Qinyu ya estaba arriesgando su vida para salvarla, no podía permitir que él corriera ese riesgo otra vez, especialmente al poner en juego todo su casino.
Se levantó de los brazos de Qinyu y se recordó a sí misma que no tenía miedo. ¡Seguramente podría hacerlo!
"¡Lord Xuanjuan! ¿Crees que puedas dañarnos atrapándonos en el coche? En este caso, tú mismo estarás en peligro. Después de todo, estamos rodeados por tus hombres. Podemos acabar como pez en la trampa y ni siquiera conseguirías lo que quieres." Siyu Yingxue terminó su discurso, pero en realidad, sus palabras solo eran una maldita burla para sí misma; no sabía de qué estaba hablando.
Esto sorprendió a Qinyu hasta el punto de dejarlo perplejo. ¿Cómo es que esta pequeña mujer se había vuelto tan valiente? Había estado temblando en sus brazos hacía un momento y ahora parecía otra persona.
Cuando Xuanjuan escuchó las palabras de Siyu Yingxue, permaneció en silencio por un momento. Esa mujer tenía razón; no podía arriesgar su vida así sin más. Aún quería ser el jefe del mayor casino de la ciudad.
"¿Qué sugerirías, señora Qinyu?" Esta mujer definitivamente no debía subestimarse.
Siyu Yingxue había pensado que Xuanjuan diría eso y ya tenía una respuesta preparada.
"Quieres mi casino. Quieres ser el jefe del mayor casino de la ciudad. Si puedo tomar decisiones por Qinyu, ¿te parece bien?"
Siyu Yingxue solo quería distraerlo para que condujera más lentamente; en el espejo retrovisor vio que sus hombres ya estaban detrás y podrían detenerlos en cualquier momento.
"Podrías ser la dueña de Qinyu, pero no puedes ser la dueña de tu padre. No solo quiero el casino; también quiero toda la fortuna de la familia Qinyu."

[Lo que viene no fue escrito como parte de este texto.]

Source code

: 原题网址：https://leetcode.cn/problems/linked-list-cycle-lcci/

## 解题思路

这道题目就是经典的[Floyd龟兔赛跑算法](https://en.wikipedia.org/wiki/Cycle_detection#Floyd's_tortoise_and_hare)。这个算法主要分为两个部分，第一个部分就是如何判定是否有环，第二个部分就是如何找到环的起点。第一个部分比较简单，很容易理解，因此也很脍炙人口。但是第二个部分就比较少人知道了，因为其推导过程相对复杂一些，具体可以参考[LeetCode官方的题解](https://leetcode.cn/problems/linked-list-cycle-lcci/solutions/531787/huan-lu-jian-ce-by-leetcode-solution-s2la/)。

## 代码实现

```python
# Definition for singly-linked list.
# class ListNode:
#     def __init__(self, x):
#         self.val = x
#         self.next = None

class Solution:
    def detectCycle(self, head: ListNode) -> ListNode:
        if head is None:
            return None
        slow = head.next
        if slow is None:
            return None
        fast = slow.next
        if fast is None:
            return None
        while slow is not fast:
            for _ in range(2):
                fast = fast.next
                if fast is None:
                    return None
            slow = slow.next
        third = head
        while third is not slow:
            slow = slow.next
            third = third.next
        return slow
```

Siyu Yingxue nunca había imaginado que Xuanjuan fuera a tener tanta ambición.
"¡Podría hacer lo mismo! ¡No olvides que mi marido es el CEO de Taoyang, y con una orden mía hará cualquier cosa por mí."
"Por eso te trajiste a Siyu. Parece que acertaste al tratar de secuestrarla. Con ella en tus manos, no necesitarás un solo hombre más para conseguir lo que quieres."

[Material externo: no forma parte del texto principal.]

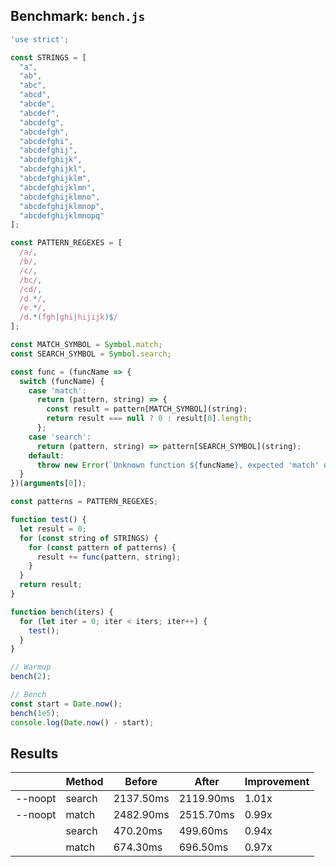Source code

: ## Benchmark: `bench.js`

```js
'use strict';

const STRINGS = [
  "a",
  "ab",
  "abc",
  "abcd",
  "abcde",
  "abcdef",
  "abcdefg",
  "abcdefgh",
  "abcdefghi",
  "abcdefghij",
  "abcdefghijk",
  "abcdefghijkl",
  "abcdefghijklm",
  "abcdefghijklmn",
  "abcdefghijklmno",
  "abcdefghijklmnop",
  "abcdefghijklmnopq"
];

const PATTERN_REGEXES = [
  /a/,
  /b/,
  /c/,
  /bc/,
  /cd/,
  /d.*/,
  /e.*/,
  /d.*(fgh|ghi|hijijk)$/
];

const MATCH_SYMBOL = Symbol.match;
const SEARCH_SYMBOL = Symbol.search;

const func = (funcName => {
  switch (funcName) {
    case 'match':
      return (pattern, string) => {
        const result = pattern[MATCH_SYMBOL](string);
        return result === null ? 0 : result[0].length;
      };
    case 'search':
      return (pattern, string) => pattern[SEARCH_SYMBOL](string);
    default:
      throw new Error(`Unknown function ${funcName}, expected 'match' or 'search'`);
  }
})(arguments[0]);

const patterns = PATTERN_REGEXES;

function test() {
  let result = 0;
  for (const string of STRINGS) {
    for (const pattern of patterns) {
      result += func(pattern, string);
    }
  }
  return result;
}

function bench(iters) {
  for (let iter = 0; iter < iters; iter++) {
    test();
  }
}

// Warmup
bench(2);

// Bench
const start = Date.now();
bench(1e5);
console.log(Date.now() - start);

```

## Results

|        |  Method  | Before | After | Improvement |
|--------|----------|--------|-------|-------------|
| --noopt | search | 2137.50ms | 2119.90ms | 1.01x |
| --noopt | match | 2482.90ms | 2515.70ms | 0.99x |
|  | search | 470.20ms | 499.60ms | 0.94x |
|  | match | 674.30ms | 696.50ms | 0.97x |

Siyu Yingxue sonrió con ironía, "Parece que soy una figura muy importante. Si es así, te pido que sueltes a Qinyu y que te suba como rehén."
"Señora." Qinyu Yingxu agarró su mano. Había arriesgado mucho para rescatarla, ¿cómo podía permitirle regresar?
"Soy rehén tuya en lugar de mi hermana mayor."
Siyu Yingxue tomó la mano de Qinyu Yingxu y se la apretó, "Qinyu, no te metas en esto. Eso para nada te servirá." Le lanzó una mirada.
Era falso, pero no podía consentirlo, "¡Lord Xuanjuan! Te digo que si me vuelve a secuestrar, iré a rescatarla de nuevo. ¿Crees que esta mujer es tan importante para nuestra familia? Eso está mal; el mundo nunca carece de mujeres. Mi hermano mayor quiere casarse con una aristócrata, y ella no es más que un simple plebeyo. Incluso si muriera, nos importaría muy poco."
Mientras Qinyu Yingxu decía eso, apretaba fuertemente la mano de Siyu Yingxue. ¿No se daba cuenta? Quizás su hermano mayor no le importaba tanto, pero a él sí.
Siyu Yingxue sabía que sus palabras eran solo una excusa para salvarla. Miró el espejo retrovisor y vio que los coches de seguridad seguían detrás, ¿por qué no se acercaban?